And as I said, it does this through a normalization process. It's actually a multistep process, which is set forth in the model administrative rules maintained by IACA and, again, adopted by the vast majority of states.

Now, I'll demonstrate how this works. Here, we have a normalization example. We have the name on the financing statement listed as the ABC Group Inc. Now, the way normalization works is it will take the name on the financing statement and then first it'll make it case-neutral. Then it will strip out the punctuation. It will remove ending noise words starting at the far right-hand side of the name and working its way back to the left until it runs out of the ending noise words.

Once it reaches something that isn't on the noise word list, it stops and moves on to the next step, which is removing "the" from the beginning of the name if it appears there. And finally, it removes the spaces. And what you're left with is a string of normalized text that's derived from the name on the financing statement.

Now, when somebody does a search, the search is conducted in the same manner. The search string is normalized and it's compared to the normalized text in the database and only exact matches are produced as part of the search results.

Now, remember, everything that goes in the name field gets entered into the searchable index and that means it all gets part of the normalization process. And extra text in a name, for example, can prevent the normalization from working right and prevent a record from being disclosed on the 9-506(c) search.
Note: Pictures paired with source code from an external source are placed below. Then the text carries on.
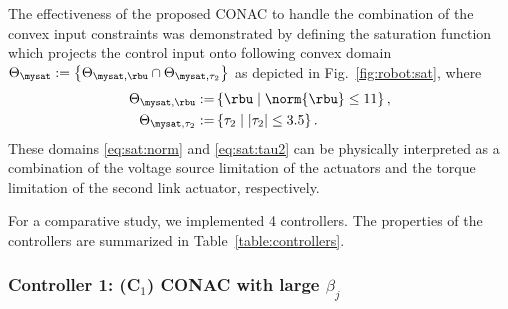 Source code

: \documentclass[lettersize,journal]{IEEEtran}
\begin{document}
The effectiveness of the proposed CONAC to handle the combination of the convex input constraints was demonstrated by defining the saturation function which projects the control input onto following convex domain $\Theta_{\mysat}:=\left\{\Theta_{\mysat, {\rbu}}\cap\Theta_{\mysat, {\tau_2}}\right\}$ as depicted in Fig.~\ref{fig:robot:sat}, where
\begin{subequations}
    \begin{align}
        \Theta_{\mysat, {\rbu}}
        :=&
        \left\{
            \rbu
            \mid
            \norm{\rbu} \le 
            11
        \right\}
        \label{eq:sat:norm}
        ,
        \\
        \Theta_{\mysat, {\tau_2}}
        :=&
        \left\{
            \tau_2
            \mid
            \vert{\tau_2}\vert \le 
            3.5
        \right\}
        .
        \label{eq:sat:tau2}
    \end{align}
    \label{eq:sat}%
\end{subequations}
These domains \eqref{eq:sat:norm} and \eqref{eq:sat:tau2} can be physically interpreted as a combination of the voltage source limitation of the actuators and the torque limitation of the second link actuator, respectively.

\hfill

For a comparative study, we implemented 4 controllers.
The properties of the controllers are summarized in Table~\ref{table:controllers}.

\subsubsection*{Controller 1: (C$_1$) CONAC with large $\beta_j$}
\end{document}
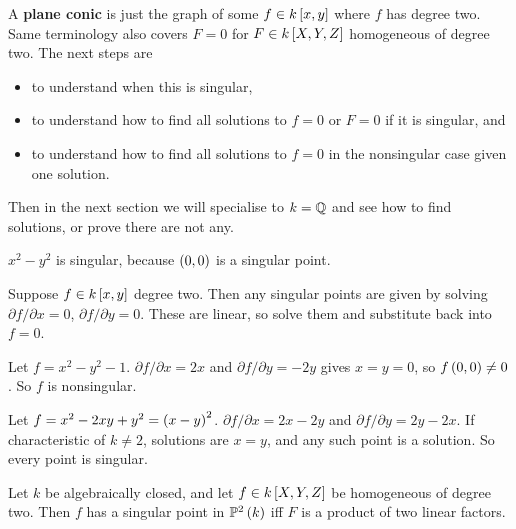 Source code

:
A \textbf{plane conic} is just the graph of some $ f \in k\sb{x, y} $ where $ f $ has degree two. Same terminology also covers $ F = 0 $ for $ F \in k\sb{X, Y, Z} $ homogeneous of degree two. The next steps are
\begin{itemize}
\item to understand when this is singular,
\item to understand how to find all solutions to $ f = 0 $ or $ F = 0 $ if it is singular, and
\item to understand how to find all solutions to $ f = 0 $ in the nonsingular case given one solution.
\end{itemize}
Then in the next section we will specialise to $ k = \Q $ and see how to find solutions, or prove there are not any.

\begin{example*}
$ x^2 - y^2 $ is singular, because $ \rb{0, 0} $ is a singular point.
\end{example*}

\begin{algorithm}[Checking if $ f = 0 $ is singular]
Suppose $ f \in k\sb{x, y} $ degree two. Then any singular points are given by solving $ \partial f / \partial x = 0 $, $ \partial f / \partial y = 0 $. These are linear, so solve them and substitute back into $ f = 0 $.
\end{algorithm}

\begin{example*}
Let $ f = x^2 - y^2 - 1 $. $ \partial f / \partial x = 2x $ and $ \partial f / \partial y = -2y $ gives $ x = y = 0 $, so $ f\rb{0, 0} \ne 0 $. So $ f $ is nonsingular.
\end{example*}

\begin{example*}
Let $ f = x^2 - 2xy + y^2 = \rb{x - y}^2 $. $ \partial f / \partial x = 2x - 2y $ and $ \partial f / \partial y = 2y - 2x $. If characteristic of $ k \ne 2 $, solutions are $ x = y $, and any such point is a solution. So every point is singular.
\end{example*}

\begin{theorem}
Let $ k $ be algebraically closed, and let $ f \in k\sb{X, Y, Z} $ be homogeneous of degree two. Then $ f $ has a singular point in $ \P^2\rb{k} $ iff $ F $ is a product of two linear factors.
\end{theorem}

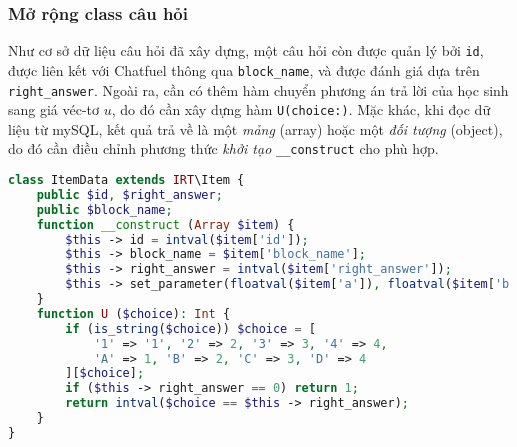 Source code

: \subsubsection{Mở rộng class câu hỏi}
Như cơ sở dữ liệu câu hỏi đã xây dựng, một câu hỏi còn được quản lý bởi \texttt{id}, được liên kết với Chatfuel thông qua \texttt{block\_name}, và được đánh giá dựa trên \texttt{right\_answer}. Ngoài ra, cần có thêm hàm chuyển phương án trả lời của học sinh sang giá véc-tơ $u$, do đó cần xây dựng hàm \texttt{U(choice:)}. Mặc khác, khi đọc dữ liệu từ mySQL, kết quả trả về là một \textit{mảng} (array) hoặc một \textit{đối tượng} (object), do đó cần điều chỉnh phương thức \textit{khởi tạo} \texttt{\_\_construct} cho phù hợp.
\begin{lstlisting}[language=php,caption=Mở rộng class câu hỏi]
class ItemData extends IRT\Item {
	public $id, $right_answer;
	public $block_name;
	function __construct (Array $item) {
		$this -> id = intval($item['id']);
		$this -> block_name = $item['block_name'];
		$this -> right_answer = intval($item['right_answer']);
		$this -> set_parameter(floatval($item['a']), floatval($item['b']));
	}
	function U ($choice): Int {
		if (is_string($choice)) $choice = [
			'1' => '1', '2' => 2, '3' => 3, '4' => 4,
			'A' => 1, 'B' => 2, 'C' => 3, 'D' => 4
		][$choice];
		if ($this -> right_answer == 0) return 1;
		return intval($choice == $this -> right_answer);
	}
}
\end{lstlisting}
So let's look at how this works in an actual example. We have the name on the public organic record for a registered organization as Pitt Pipeline Company, Inc. This is the name that's required by Article 9. But a secured party filed a financing statement on this debtor and rather than provide it exactly, they made a little bit of a boo-boo and omitted the P from "company." So it's Pitt Pipeline Comany Inc.

Well, that spelling error will render the financing statement seriously misleading because it's not the name of the debtor, unless a search using the jurisdiction standard search logic would disclose the record.

In this case, if we run through the normalization process, first of all, we have the name that's provided. Then it's made case-neutral. Punctuation is removed. The ending noise words are removed. And here, we run into a problem because in stripping out the ending noise words, the search string is going to have "Inc." and "company" removed. But with the name on the financing statement, when that's normalized, just "Inc." is removed because "Comany" is not an ending noise word.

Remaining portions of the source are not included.